Copy every line of the data that contains the string "Updated".
[MATERIAL TO PROCESS]
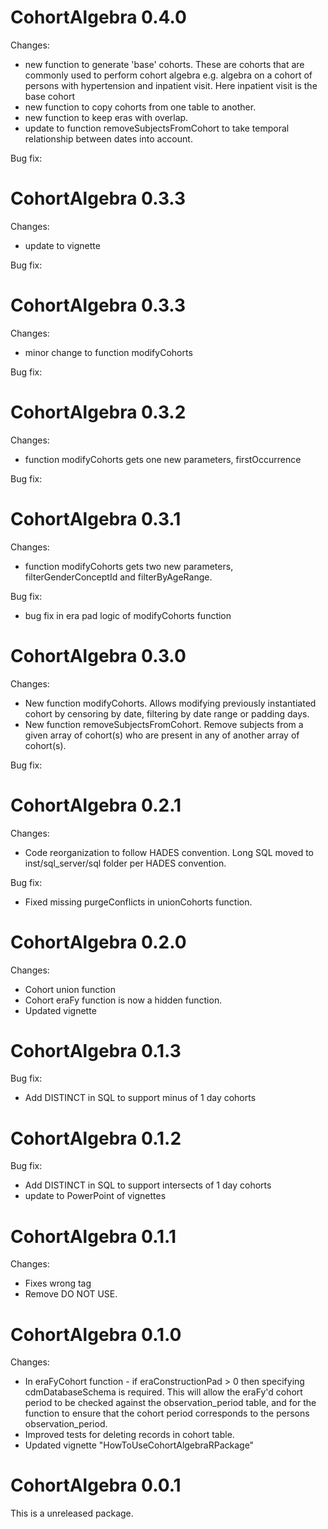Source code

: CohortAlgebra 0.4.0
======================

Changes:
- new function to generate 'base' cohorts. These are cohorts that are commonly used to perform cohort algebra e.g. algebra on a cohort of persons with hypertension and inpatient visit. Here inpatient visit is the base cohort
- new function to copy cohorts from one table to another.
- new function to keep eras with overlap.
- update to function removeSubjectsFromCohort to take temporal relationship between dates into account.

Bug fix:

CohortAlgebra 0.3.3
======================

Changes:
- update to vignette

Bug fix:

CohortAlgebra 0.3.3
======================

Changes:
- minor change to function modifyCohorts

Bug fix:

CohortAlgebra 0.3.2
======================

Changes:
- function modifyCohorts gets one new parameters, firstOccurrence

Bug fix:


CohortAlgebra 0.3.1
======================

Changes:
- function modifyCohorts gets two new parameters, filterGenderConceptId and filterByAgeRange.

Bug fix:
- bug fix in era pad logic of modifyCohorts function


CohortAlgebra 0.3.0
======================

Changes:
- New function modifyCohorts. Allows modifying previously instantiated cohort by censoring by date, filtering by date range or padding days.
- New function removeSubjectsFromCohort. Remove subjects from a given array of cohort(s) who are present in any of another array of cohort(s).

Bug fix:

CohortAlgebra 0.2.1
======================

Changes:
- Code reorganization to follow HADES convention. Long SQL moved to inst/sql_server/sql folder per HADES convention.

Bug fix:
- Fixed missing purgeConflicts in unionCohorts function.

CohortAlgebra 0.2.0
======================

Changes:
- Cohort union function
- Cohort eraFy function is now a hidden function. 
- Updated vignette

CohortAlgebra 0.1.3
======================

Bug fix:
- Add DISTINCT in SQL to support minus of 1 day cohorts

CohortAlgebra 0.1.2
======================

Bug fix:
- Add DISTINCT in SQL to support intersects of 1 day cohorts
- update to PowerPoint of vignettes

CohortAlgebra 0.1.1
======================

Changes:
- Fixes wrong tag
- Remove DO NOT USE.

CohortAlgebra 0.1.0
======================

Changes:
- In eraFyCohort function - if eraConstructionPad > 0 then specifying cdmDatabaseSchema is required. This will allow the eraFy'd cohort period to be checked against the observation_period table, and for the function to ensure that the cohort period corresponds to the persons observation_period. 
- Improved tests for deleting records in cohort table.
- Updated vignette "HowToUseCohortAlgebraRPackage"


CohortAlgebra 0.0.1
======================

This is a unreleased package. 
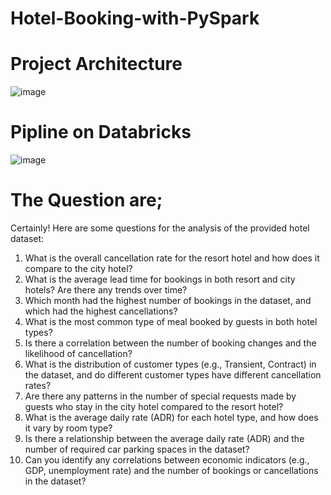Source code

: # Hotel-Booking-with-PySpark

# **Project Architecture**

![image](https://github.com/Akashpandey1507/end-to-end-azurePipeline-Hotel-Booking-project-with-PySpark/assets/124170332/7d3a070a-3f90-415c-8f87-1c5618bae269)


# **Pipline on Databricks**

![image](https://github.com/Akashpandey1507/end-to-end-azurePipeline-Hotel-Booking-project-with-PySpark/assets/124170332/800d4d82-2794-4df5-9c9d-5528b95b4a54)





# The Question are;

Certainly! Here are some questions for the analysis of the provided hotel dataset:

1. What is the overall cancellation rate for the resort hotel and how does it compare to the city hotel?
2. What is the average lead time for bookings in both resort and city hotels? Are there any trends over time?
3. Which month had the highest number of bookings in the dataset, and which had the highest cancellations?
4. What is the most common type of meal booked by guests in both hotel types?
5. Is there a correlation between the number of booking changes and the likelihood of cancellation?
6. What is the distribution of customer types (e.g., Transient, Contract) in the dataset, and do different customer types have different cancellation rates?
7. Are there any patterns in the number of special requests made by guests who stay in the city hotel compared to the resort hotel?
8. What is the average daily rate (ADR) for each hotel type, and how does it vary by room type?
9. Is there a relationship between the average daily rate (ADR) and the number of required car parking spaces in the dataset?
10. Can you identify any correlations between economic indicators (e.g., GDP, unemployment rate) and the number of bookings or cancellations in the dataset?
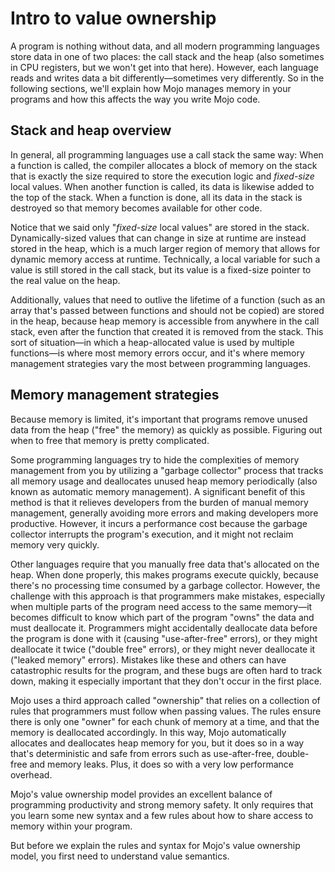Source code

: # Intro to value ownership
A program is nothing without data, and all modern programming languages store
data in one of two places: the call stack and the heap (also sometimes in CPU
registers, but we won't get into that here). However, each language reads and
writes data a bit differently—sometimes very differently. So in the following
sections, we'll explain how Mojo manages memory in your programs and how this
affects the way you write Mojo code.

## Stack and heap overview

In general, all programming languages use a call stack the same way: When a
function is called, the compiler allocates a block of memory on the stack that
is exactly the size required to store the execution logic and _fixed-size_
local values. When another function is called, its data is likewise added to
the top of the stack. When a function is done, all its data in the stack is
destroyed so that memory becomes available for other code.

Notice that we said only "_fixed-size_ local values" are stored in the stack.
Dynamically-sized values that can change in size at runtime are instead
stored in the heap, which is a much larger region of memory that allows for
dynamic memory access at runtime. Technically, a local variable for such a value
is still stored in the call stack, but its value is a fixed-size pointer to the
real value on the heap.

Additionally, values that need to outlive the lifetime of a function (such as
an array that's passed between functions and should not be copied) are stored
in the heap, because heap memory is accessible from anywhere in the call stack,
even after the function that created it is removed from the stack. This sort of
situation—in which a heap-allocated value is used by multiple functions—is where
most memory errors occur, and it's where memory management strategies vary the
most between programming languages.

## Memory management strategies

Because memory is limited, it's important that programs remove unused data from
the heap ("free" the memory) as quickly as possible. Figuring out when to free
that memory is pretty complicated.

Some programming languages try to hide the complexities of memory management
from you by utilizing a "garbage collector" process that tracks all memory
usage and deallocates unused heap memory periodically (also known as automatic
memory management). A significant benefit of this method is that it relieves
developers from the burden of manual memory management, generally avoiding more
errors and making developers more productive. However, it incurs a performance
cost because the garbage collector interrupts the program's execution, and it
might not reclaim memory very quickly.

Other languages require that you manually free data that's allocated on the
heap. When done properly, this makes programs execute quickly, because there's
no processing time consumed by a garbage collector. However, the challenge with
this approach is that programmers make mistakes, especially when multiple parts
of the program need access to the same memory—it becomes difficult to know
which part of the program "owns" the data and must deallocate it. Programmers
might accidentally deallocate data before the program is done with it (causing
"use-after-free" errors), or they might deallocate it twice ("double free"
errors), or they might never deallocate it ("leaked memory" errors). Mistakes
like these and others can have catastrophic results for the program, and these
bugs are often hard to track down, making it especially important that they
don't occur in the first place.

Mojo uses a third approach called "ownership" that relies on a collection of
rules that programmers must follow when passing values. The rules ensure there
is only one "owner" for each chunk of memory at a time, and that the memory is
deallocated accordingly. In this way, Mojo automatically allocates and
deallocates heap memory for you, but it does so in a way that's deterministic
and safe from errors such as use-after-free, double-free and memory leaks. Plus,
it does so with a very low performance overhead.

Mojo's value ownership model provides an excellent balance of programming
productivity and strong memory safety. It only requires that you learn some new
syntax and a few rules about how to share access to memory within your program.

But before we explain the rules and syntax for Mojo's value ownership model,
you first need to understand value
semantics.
[/MATERIAL TO PROCESS]
[MATERIAL TO PROCESS]
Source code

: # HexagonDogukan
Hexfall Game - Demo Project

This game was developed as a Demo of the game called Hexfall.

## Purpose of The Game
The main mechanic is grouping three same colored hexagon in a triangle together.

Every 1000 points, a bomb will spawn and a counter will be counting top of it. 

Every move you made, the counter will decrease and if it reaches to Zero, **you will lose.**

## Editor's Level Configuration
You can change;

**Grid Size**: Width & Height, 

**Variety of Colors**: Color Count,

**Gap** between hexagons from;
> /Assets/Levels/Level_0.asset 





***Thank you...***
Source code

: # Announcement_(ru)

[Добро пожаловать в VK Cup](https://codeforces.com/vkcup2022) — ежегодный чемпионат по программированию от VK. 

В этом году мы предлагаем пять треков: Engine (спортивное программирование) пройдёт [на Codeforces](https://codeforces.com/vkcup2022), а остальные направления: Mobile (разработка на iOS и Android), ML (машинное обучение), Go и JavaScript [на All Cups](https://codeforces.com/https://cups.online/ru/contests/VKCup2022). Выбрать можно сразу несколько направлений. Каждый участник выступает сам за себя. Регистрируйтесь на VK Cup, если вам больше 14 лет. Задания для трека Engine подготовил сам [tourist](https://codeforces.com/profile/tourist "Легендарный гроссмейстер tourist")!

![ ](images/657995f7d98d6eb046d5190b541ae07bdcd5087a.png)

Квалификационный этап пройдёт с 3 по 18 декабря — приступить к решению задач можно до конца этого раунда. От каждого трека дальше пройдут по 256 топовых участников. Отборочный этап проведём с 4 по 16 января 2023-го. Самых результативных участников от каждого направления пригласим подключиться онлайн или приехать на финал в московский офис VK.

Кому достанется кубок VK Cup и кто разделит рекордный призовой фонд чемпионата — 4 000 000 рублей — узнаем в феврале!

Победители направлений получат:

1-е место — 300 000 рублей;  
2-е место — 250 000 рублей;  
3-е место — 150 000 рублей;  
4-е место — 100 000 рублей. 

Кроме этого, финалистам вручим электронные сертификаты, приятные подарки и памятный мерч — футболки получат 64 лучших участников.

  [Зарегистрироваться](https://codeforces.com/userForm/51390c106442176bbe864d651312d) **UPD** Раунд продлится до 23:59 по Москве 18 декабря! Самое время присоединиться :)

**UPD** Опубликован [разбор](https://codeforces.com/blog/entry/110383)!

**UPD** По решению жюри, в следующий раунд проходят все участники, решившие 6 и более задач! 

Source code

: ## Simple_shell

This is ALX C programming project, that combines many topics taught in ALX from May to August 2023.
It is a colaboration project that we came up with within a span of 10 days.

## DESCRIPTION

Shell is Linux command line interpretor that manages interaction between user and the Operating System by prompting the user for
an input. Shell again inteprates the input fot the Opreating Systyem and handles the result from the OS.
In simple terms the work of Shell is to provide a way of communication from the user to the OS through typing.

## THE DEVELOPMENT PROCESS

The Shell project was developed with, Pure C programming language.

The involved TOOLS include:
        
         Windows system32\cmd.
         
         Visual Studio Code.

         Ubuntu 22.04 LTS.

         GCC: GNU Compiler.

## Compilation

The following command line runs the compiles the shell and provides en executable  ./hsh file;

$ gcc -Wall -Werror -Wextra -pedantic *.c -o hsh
[/MATERIAL TO PROCESS]
TASK RESPONSE ▸
- Updated vignette
- Updated vignette "HowToUseCohortAlgebraRPackage"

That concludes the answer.